Any evidence about A is transmitted to both B and C. For example, if we have evidence which increases our belief in a train strike (A) then this in turn will increase our belief in both Martin being late (B) and Norman being late (C).
Of more interest is whether information about B can be transmitted to C (and vice versa). Suppose we have no hard evidence about A (that is, we do not know for certain whether or not there is a train strike). If we have some evidence that Martin is late (B) then this increases our belief in A (that is, we also reason in the opposite direction of the causal arrows). This in turn increases our belief in C. In other words, evidence about B (Martin late) is transmitted through to C (Norman late).
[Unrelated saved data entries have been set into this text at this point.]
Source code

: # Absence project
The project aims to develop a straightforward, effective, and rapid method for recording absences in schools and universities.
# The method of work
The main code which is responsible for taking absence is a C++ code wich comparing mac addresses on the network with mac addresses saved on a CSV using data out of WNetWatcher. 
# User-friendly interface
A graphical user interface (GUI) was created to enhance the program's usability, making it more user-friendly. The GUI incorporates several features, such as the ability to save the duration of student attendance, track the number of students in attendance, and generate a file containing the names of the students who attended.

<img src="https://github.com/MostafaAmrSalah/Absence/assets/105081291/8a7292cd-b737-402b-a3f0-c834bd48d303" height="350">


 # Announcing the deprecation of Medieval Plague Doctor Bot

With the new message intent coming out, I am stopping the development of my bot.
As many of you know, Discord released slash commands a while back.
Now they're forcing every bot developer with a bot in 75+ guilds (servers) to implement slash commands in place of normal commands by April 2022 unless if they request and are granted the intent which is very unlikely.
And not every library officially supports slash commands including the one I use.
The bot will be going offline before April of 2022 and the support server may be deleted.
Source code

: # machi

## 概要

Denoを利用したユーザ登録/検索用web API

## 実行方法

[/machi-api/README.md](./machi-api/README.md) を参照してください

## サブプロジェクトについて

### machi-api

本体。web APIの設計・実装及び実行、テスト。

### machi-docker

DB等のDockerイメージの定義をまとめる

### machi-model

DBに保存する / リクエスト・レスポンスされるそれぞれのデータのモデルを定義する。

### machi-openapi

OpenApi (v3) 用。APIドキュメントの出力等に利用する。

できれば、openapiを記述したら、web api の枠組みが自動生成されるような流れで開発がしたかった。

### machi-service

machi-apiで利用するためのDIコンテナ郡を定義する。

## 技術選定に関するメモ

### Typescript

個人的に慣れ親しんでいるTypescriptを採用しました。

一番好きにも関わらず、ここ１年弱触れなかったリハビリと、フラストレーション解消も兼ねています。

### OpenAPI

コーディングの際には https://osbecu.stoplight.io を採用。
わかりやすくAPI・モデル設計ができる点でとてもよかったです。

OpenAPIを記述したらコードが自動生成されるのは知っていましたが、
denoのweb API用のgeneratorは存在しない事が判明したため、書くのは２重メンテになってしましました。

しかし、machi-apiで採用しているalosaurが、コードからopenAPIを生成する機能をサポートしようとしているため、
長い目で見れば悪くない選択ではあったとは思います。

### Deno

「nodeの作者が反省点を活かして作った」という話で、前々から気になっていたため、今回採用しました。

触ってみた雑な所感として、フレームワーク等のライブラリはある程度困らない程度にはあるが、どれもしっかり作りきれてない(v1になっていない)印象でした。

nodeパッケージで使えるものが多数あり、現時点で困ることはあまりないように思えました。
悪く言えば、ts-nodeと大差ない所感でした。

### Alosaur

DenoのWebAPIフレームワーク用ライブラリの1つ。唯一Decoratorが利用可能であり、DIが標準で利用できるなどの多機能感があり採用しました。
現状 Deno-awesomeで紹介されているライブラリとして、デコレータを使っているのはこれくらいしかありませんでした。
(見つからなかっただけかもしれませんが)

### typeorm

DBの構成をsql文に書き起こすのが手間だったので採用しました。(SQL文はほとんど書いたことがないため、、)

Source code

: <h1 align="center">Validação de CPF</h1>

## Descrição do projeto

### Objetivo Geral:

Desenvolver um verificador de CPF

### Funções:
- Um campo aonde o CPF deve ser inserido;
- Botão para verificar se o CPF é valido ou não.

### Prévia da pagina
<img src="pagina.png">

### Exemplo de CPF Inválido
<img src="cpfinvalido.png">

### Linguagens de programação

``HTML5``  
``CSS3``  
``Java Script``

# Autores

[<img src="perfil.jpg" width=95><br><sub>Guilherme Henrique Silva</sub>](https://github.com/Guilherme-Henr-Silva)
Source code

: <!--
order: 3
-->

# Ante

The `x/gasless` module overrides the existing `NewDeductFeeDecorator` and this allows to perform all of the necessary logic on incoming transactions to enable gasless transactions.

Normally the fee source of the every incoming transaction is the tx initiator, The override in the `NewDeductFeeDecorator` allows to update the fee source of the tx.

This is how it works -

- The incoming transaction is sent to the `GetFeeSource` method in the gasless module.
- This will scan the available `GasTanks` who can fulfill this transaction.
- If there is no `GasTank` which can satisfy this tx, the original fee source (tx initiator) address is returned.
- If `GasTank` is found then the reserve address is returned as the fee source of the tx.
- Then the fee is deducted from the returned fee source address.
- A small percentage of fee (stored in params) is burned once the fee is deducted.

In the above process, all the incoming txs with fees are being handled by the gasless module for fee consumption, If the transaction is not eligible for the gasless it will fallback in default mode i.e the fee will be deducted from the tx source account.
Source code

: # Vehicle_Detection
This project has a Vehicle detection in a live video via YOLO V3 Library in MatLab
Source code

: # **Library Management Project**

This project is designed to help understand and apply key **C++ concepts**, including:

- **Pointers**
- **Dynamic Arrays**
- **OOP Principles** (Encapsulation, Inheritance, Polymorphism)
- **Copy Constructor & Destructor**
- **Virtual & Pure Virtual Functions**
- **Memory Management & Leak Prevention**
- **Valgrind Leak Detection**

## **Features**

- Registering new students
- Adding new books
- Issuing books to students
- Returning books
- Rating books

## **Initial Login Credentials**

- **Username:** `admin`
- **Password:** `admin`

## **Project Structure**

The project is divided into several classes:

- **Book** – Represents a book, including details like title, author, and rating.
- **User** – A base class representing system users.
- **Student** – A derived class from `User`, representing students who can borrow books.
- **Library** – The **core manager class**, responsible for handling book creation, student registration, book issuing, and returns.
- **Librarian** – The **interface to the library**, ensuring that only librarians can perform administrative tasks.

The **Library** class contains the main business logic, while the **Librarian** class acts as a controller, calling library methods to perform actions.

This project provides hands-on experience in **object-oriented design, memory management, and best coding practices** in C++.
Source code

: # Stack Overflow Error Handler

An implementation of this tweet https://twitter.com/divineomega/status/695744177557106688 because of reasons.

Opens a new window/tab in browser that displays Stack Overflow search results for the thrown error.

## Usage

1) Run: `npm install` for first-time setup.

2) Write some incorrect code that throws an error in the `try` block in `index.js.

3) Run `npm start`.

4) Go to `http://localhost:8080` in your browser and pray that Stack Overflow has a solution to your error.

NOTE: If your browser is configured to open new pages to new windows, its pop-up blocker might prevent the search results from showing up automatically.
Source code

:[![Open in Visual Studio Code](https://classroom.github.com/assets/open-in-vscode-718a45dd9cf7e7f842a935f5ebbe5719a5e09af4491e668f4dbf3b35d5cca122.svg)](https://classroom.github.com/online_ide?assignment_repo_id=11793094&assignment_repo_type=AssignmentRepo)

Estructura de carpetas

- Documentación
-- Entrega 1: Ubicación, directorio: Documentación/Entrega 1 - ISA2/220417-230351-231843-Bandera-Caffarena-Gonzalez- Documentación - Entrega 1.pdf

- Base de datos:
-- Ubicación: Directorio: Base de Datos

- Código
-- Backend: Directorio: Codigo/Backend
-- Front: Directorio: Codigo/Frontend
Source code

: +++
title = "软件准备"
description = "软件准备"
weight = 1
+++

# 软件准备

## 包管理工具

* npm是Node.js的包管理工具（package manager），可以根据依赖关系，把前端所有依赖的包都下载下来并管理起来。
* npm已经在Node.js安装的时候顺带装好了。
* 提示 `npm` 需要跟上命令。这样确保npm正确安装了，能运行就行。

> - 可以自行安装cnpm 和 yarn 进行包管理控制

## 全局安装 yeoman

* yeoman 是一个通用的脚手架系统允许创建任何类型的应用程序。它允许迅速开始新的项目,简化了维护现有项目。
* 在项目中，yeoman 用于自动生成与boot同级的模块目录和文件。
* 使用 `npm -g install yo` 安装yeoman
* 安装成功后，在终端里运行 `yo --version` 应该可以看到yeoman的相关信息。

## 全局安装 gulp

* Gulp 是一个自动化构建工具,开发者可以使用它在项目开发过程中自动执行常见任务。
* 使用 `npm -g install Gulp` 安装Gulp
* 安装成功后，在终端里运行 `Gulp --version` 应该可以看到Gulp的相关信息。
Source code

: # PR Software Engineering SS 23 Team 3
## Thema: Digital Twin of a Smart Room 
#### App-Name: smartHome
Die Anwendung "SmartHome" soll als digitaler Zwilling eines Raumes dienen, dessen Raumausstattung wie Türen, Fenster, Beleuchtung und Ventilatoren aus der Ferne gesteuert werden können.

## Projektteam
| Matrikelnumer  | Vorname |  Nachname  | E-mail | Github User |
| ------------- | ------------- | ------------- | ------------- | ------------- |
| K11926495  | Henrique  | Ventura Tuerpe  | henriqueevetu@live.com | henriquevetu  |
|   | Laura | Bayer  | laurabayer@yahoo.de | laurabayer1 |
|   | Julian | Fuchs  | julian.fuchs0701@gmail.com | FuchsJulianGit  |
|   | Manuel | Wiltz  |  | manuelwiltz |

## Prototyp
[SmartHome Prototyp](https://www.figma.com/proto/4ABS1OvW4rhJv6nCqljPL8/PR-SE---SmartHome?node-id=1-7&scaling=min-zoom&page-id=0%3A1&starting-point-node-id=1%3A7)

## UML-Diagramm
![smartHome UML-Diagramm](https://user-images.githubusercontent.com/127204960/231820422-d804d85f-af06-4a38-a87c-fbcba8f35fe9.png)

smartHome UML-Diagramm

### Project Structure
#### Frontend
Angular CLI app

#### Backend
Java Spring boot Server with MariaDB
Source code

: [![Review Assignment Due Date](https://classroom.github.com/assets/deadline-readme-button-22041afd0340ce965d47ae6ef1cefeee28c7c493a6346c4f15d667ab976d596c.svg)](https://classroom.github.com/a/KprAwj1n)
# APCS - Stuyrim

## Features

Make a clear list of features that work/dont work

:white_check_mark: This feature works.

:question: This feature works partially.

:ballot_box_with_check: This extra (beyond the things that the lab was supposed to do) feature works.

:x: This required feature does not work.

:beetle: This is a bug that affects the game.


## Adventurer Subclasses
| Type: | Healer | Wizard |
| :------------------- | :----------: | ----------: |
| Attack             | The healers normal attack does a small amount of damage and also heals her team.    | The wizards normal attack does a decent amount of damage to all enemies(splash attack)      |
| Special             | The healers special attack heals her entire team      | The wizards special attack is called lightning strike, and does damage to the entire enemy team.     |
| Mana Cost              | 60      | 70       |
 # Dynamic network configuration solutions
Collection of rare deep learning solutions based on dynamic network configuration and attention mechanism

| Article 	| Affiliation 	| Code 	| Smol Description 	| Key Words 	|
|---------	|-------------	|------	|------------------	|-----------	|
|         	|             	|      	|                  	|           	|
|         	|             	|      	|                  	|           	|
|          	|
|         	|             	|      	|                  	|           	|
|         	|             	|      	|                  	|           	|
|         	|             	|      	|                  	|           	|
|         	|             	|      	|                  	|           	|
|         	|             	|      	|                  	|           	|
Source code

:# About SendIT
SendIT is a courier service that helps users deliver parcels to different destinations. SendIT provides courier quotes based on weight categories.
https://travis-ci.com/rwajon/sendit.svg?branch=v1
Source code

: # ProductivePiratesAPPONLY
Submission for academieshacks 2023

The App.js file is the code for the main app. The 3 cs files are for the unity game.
However, suppose now that we have hard evidence about A, that is we know for certain whether or not there is a train strike (we also say that A is instantiated). In this case any evidence about B (Martin late) does not change in any way our belief about C (Norman late); this is because the certainty of A blocks the evidence from being transmitted (it becomes irrelevant once we know A for certain). The value of C is only influenced by the certainty of A. Thus, when A is known for certain B and C become independent.
Because the independence of B and C is conditional on the certainty of A, we say formally that B and C are conditionally independent (given A). (For a more basic explanation of independence and conditional independence click here ).
In summary: evidence can be transmitted from B to C through a diverging connection A unless A is instantiated. We say that B and C are d-separated given A.